Action item
Copy out all lines bearing the word "HeatMap" from the listing below.

Records shown
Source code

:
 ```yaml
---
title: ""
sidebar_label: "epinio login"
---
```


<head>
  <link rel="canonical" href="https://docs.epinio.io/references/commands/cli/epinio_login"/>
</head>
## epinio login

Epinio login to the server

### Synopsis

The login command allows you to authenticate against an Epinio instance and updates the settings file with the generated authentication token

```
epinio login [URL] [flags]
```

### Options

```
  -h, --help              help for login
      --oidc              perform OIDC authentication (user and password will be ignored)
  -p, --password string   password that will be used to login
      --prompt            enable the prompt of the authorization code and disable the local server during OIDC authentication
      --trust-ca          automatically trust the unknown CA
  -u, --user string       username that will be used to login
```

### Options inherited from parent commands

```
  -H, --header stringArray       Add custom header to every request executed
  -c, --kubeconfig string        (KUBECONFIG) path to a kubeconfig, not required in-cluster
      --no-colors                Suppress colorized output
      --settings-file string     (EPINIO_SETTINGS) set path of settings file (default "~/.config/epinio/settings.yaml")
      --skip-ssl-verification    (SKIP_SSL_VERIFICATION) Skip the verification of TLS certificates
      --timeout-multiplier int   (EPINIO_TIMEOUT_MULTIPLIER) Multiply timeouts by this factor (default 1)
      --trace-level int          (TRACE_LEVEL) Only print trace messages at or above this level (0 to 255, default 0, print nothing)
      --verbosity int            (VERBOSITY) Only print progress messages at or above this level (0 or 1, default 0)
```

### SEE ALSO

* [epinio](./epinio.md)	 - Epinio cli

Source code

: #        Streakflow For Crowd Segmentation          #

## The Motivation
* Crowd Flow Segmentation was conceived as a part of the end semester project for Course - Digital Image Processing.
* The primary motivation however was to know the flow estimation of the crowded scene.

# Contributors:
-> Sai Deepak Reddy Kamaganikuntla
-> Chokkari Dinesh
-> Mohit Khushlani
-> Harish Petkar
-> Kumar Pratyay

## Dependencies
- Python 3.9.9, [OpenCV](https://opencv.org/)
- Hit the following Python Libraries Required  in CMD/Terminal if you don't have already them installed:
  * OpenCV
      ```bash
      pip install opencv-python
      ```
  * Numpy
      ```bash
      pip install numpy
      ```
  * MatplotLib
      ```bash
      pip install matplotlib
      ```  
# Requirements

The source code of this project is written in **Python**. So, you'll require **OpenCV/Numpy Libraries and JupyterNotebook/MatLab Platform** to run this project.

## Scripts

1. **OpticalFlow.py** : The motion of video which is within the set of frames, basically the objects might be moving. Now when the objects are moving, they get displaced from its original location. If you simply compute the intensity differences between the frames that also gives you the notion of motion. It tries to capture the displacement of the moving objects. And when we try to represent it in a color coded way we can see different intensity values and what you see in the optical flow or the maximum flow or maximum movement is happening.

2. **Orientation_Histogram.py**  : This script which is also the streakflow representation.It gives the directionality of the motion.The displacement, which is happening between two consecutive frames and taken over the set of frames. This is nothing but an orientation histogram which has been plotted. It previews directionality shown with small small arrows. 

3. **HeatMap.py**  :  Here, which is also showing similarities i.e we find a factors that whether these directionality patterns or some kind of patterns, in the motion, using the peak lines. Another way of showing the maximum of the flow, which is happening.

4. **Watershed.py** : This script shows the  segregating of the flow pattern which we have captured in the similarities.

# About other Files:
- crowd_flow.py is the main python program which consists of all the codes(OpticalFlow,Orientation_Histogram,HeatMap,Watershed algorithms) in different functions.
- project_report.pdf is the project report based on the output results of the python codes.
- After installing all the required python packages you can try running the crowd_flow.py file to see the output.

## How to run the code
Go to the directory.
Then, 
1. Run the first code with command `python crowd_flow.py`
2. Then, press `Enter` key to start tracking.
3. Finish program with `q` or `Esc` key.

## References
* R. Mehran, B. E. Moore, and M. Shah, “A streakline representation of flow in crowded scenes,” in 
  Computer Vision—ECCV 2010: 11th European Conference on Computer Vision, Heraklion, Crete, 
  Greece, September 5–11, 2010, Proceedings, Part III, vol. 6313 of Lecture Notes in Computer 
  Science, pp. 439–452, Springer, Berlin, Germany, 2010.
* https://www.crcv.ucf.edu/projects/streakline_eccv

Output below
3. **HeatMap.py**  :  Here, which is also showing similarities i.e we find a factors that whether these directionality patterns or some kind of patterns, in the motion, using the peak lines. Another way of showing the maximum of the flow, which is happening.
- crowd_flow.py is the main python program which consists of all the codes(OpticalFlow,Orientation_Histogram,HeatMap,Watershed algorithms) in different functions.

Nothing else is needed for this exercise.